My guess is a fuel issue, but I don't understand how it's getting enough fuel for 30 seconds and then stalling? Also, this is my first snowblower so please excuse my ignorance.. is it normal for the throttle to go back and forth on it's own a bit? Hard to explain the sound, but it's almost like the engine slowly revs itself in a very rhythmic fashion. The throttle seems to set itself regardless of what I actual set the lever to once I actually have it running (I did confirm the throttle lever does work...only when it's stopped?

I've tried the following adjustments:
1. Idle screw - I "raised" the idle a few turns, this seemed to allow it to run a bit longer, but not by much.
2. The fuel/air mix screw. Tried it at various settings.. 1 turn out, 2, 2 1/2, 3... no difference - which is odd? Not sure if I even have this correct? 
3. Various combinations of throttle and choke.. still stalls after 30 seconds or so.

My (limited) experience with engines is automotive and motorcycle related, so I assume I'm overlooking something simple. Any advice would be greatly appreciated!


----------



## Normex (Feb 21, 2014)

Hi, I'm not an expert neither but your choke explanation needs more explanation. When you want to start a cold engine you apply full choke, by full choke the butterfly would look like it is closed same as if you would put your hand to cover the carb opening. If the butterfly is open or in horizontal position where you can see further in the carb then it is not choked. I will let others chime in for the other details you submitted.

Good Luck

Norm


----------



## Shryp (Jan 1, 2011)

The first thing you need to know is "full choke" is when the butterfly is closed and blocking the air flow. When you started it with no choke it started right up, but then you closed the choke and suffocated the engine.

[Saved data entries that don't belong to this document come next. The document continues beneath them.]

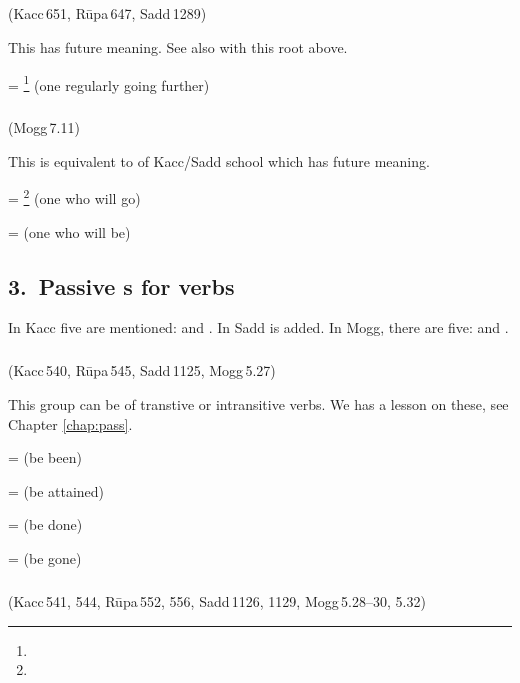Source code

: \subparagraph*{} (Kacc\,651, R\=upa\,647, Sadd\,1289)\label{pacck2:ghidn}

This  has future meaning. See also  with this root above.

 = \footnote{} (one regularly going further)\par

\subparagraph*{} (Mogg\,7.11)\label{pacck2:iidna}

This is equivalent to  of Kacc/Sadd school which has future meaning.

 = \footnote{} (one who will go)\par
{} =  (one who will be)\par

\subsection*{3.\ Passive s for verbs}\label{kita:group3}\label{par:passpaccaya}

In Kacc five are mentioned:  and . In Sadd  is added. In Mogg, there are five:  and .

\subparagraph*{} (Kacc\,540, R\=upa\,545, Sadd\,1125, Mogg\,5.27)\label{pacck3:tabba}\label{pacck3:aniiya}

This group can be of transtive or intransitive verbs. We has a lesson on these, see Chapter \ref{chap:pass}.

 =  (be been)\par
{} =  (be attained)\par
{} =  (be done)\par
{} =  (be gone)\par

\subparagraph*{} (Kacc\,541, 544, R\=upa\,552, 556, Sadd\,1126, 1129, Mogg\,5.28--30, 5.32)\label{pacck3:dnya}\label{pacck3:teyya}\label{pacck3:ghyadna}\label{pacck3:ya1}\label{pacck3:yaka}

Still, you could possibly have a fuel problem. Did you make sure to clean the 1-3 tiny holes in the bolt that holds the carb bowl on?

Also, the carb bowl is suppose to be turned at a certain angle. The line across the bottom of the bowl is suppose to line up with the pin that holds the float on. This lets the float drop down into the deeper part of the bowl.

The starting position for the screws is 1.5 turns out for the main screw on the bottom and 1 turn out for the low screw on the side.

The idle screw for the throttle stop I am not sure, but as long as the throttle is turned up it should run.

Here are some good videos on snow blowers. Yours specifically should be the 4-5 HP videos, though they are all pretty much the same.
https://www.youtube.com/user/donyboy73/search?query=tecumseh


----------



## UNDERTAKER (Dec 30, 2013)

the butter fly is covering the open hole in full choke. one of the jets might be blocked, or it could be a float issue. ALOHA to the forms.


----------



## kagaku (Aug 17, 2014)

Looks like I had the float bowl rotated 90 degrees. Removed/re-attached it, everything is good now. Runs like new! Thanks everyone!


----------



## db9938 (Nov 17, 2013)

Good to hear.


----------



## CarlB (Jan 2, 2011)

sometimes it just something simple.


----------



## micah68kj (Oct 8, 2011)

iI like happy endings. Good job.


----------